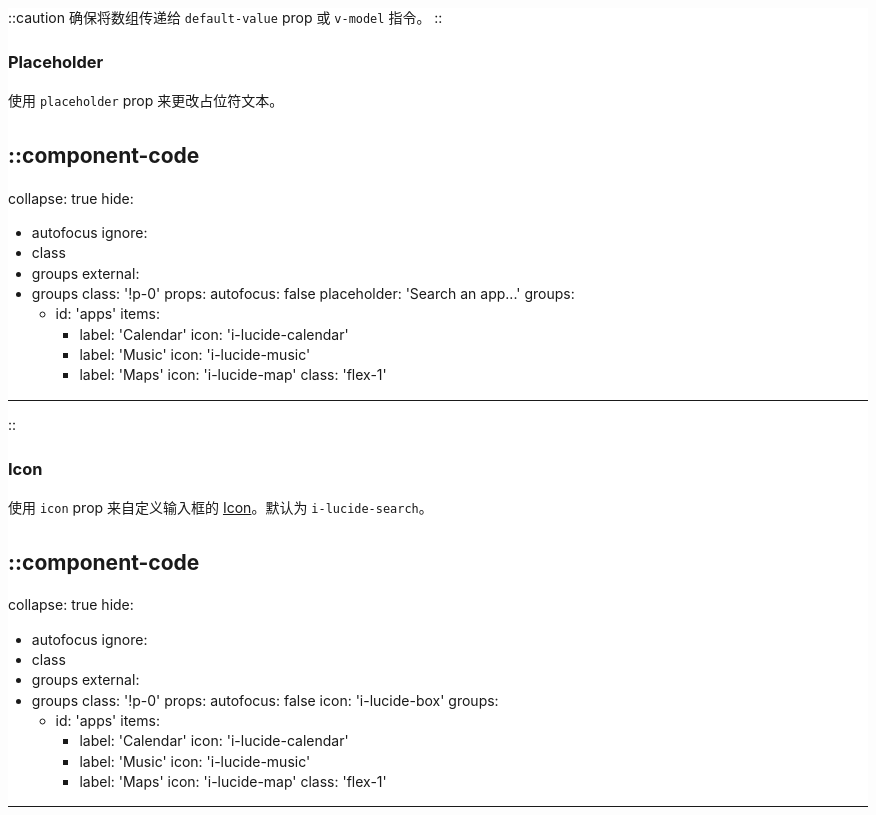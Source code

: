 ::caution
确保将数组传递给 `default-value` prop 或 `v-model` 指令。
::

### Placeholder

使用 `placeholder` prop 来更改占位符文本。

::component-code
---
collapse: true
hide:
  - autofocus
ignore:
  - class
  - groups
external:
  - groups
class: '!p-0'
props:
  autofocus: false
  placeholder: 'Search an app...'
  groups:
    - id: 'apps'
      items:
        - label: 'Calendar'
          icon: 'i-lucide-calendar'
        - label: 'Music'
          icon: 'i-lucide-music'
        - label: 'Maps'
          icon: 'i-lucide-map'
  class: 'flex-1'
---
::

### Icon

使用 `icon` prop 来自定义输入框的 [Icon](/components/icon)。默认为 `i-lucide-search`。

::component-code
---
collapse: true
hide:
  - autofocus
ignore:
  - class
  - groups
external:
  - groups
class: '!p-0'
props:
  autofocus: false
  icon: 'i-lucide-box'
  groups:
    - id: 'apps'
      items:
        - label: 'Calendar'
          icon: 'i-lucide-calendar'
        - label: 'Music'
          icon: 'i-lucide-music'
        - label: 'Maps'
          icon: 'i-lucide-map'
  class: 'flex-1'
---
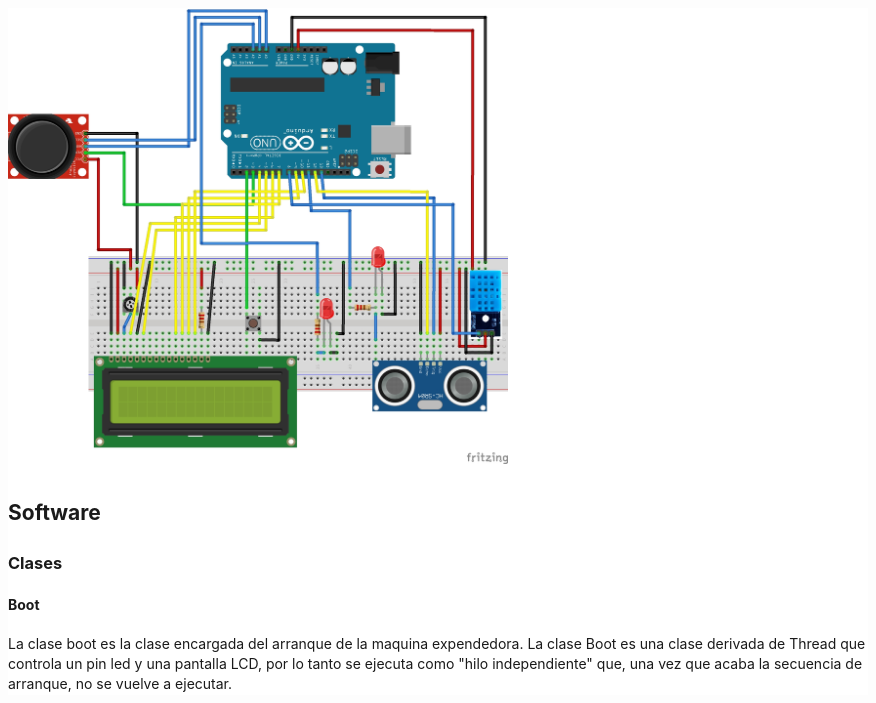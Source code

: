   <img src="/assets/images/p3-empotrados/Maquina_expendedora_bb.jpg" width="500">
</p>

## Software

### Clases
#### Boot

La clase boot es la clase encargada del arranque de la maquina expendedora. La clase Boot es una clase derivada de Thread que controla un pin led y una pantalla LCD, por lo tanto se ejecuta como "hilo independiente" que, una vez que acaba la secuencia de arranque, no se vuelve a ejecutar.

▶ **Required work**: Replicate the material above verbatim; images stay out of the copy.

▶ **Result of this exercise**:
Source code

: ::caution
确保将数组传递给 `default-value` prop 或 `v-model` 指令。
::

### Placeholder

使用 `placeholder` prop 来更改占位符文本。

::component-code
---
collapse: true
hide:
  - autofocus
ignore:
  - class
  - groups
external:
  - groups
class: '!p-0'
props:
  autofocus: false
  placeholder: 'Search an app...'
  groups:
    - id: 'apps'
      items:
        - label: 'Calendar'
          icon: 'i-lucide-calendar'
        - label: 'Music'
          icon: 'i-lucide-music'
        - label: 'Maps'
          icon: 'i-lucide-map'
  class: 'flex-1'
---
::

### Icon

使用 `icon` prop 来自定义输入框的 [Icon](/components/icon)。默认为 `i-lucide-search`。

::component-code
---
collapse: true
hide:
  - autofocus
ignore:
  - class
  - groups
external:
  - groups
class: '!p-0'
props:
  autofocus: false
  icon: 'i-lucide-box'
  groups:
    - id: 'apps'
      items:
        - label: 'Calendar'
          icon: 'i-lucide-calendar'
        - label: 'Music'
          icon: 'i-lucide-music'
        - label: 'Maps'
          icon: 'i-lucide-map'
  class: 'flex-1'
---
Source code

:   <img src="/assets/images/p3-empotrados/Maquina_expendedora_bb.jpg" width="500">
</p>

## Software

### Clases
#### Boot

La clase boot es la clase encargada del arranque de la maquina expendedora. La clase Boot es una clase derivada de Thread que controla un pin led y una pantalla LCD, por lo tanto se ejecuta como "hilo independiente" que, una vez que acaba la secuencia de arranque, no se vuelve a ejecutar.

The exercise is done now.